ASSIGNMENT: Select all lines in the records that include "raar".

(Saved entries)
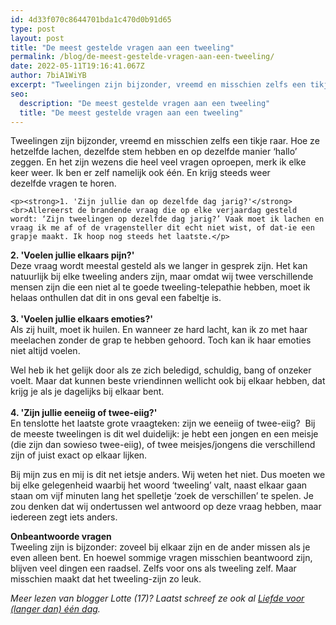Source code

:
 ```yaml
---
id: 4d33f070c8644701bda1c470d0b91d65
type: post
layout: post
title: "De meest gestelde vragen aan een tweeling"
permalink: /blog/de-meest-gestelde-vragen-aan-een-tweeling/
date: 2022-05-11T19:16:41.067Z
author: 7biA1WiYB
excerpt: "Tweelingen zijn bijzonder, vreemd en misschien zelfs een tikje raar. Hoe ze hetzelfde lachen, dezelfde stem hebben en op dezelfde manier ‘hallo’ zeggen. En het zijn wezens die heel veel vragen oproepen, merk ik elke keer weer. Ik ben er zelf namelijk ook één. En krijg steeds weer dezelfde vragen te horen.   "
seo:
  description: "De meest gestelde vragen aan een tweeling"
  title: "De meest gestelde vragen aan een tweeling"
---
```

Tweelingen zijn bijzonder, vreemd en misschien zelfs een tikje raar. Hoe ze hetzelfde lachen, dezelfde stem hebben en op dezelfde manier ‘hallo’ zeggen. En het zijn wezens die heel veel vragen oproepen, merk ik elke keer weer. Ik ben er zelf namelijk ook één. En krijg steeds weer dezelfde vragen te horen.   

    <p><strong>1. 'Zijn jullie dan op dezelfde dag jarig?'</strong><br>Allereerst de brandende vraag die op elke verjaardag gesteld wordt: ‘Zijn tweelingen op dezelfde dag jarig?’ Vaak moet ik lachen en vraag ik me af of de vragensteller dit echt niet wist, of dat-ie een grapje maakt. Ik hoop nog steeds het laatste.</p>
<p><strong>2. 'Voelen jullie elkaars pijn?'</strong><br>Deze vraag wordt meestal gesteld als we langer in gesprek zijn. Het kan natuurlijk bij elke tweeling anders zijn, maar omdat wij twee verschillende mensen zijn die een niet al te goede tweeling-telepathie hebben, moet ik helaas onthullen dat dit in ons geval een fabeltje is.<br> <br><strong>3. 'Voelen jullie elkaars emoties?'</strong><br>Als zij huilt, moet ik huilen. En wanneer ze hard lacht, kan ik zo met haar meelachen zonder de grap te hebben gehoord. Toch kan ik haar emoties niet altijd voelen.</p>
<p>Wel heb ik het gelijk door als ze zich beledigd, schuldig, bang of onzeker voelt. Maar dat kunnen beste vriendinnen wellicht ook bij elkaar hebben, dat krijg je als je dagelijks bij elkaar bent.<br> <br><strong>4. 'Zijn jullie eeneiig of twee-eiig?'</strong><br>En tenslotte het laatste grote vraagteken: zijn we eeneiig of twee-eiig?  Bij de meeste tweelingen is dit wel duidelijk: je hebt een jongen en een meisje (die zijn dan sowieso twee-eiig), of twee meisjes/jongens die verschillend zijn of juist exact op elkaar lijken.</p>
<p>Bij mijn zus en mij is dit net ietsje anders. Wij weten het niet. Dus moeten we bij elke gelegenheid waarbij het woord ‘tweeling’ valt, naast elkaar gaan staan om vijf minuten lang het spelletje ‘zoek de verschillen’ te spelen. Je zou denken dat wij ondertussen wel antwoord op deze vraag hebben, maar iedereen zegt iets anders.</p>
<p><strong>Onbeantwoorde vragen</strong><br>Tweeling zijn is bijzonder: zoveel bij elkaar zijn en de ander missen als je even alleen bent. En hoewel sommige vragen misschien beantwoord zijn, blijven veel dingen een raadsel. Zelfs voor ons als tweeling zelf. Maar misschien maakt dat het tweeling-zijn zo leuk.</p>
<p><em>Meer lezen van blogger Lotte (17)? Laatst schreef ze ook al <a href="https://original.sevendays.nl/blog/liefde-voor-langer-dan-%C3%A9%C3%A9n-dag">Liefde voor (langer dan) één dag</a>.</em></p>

==

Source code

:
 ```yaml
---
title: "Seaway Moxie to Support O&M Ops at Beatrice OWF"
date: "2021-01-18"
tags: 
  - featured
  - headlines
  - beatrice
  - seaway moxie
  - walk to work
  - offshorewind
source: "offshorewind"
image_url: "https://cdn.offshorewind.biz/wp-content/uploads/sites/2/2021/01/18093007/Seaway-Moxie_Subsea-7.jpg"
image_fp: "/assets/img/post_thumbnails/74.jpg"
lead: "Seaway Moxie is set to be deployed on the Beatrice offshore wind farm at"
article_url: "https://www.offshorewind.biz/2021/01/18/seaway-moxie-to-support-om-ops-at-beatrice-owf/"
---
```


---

ANSWER SECTION:
excerpt: "Tweelingen zijn bijzonder, vreemd en misschien zelfs een tikje raar. Hoe ze hetzelfde lachen, dezelfde stem hebben en op dezelfde manier ‘hallo’ zeggen. En het zijn wezens die heel veel vragen oproepen, merk ik elke keer weer. Ik ben er zelf namelijk ook één. En krijg steeds weer dezelfde vragen te horen.   "
Tweelingen zijn bijzonder, vreemd en misschien zelfs een tikje raar. Hoe ze hetzelfde lachen, dezelfde stem hebben en op dezelfde manier ‘hallo’ zeggen. En het zijn wezens die heel veel vragen oproepen, merk ik elke keer weer. Ik ben er zelf namelijk ook één. En krijg steeds weer dezelfde vragen te horen.   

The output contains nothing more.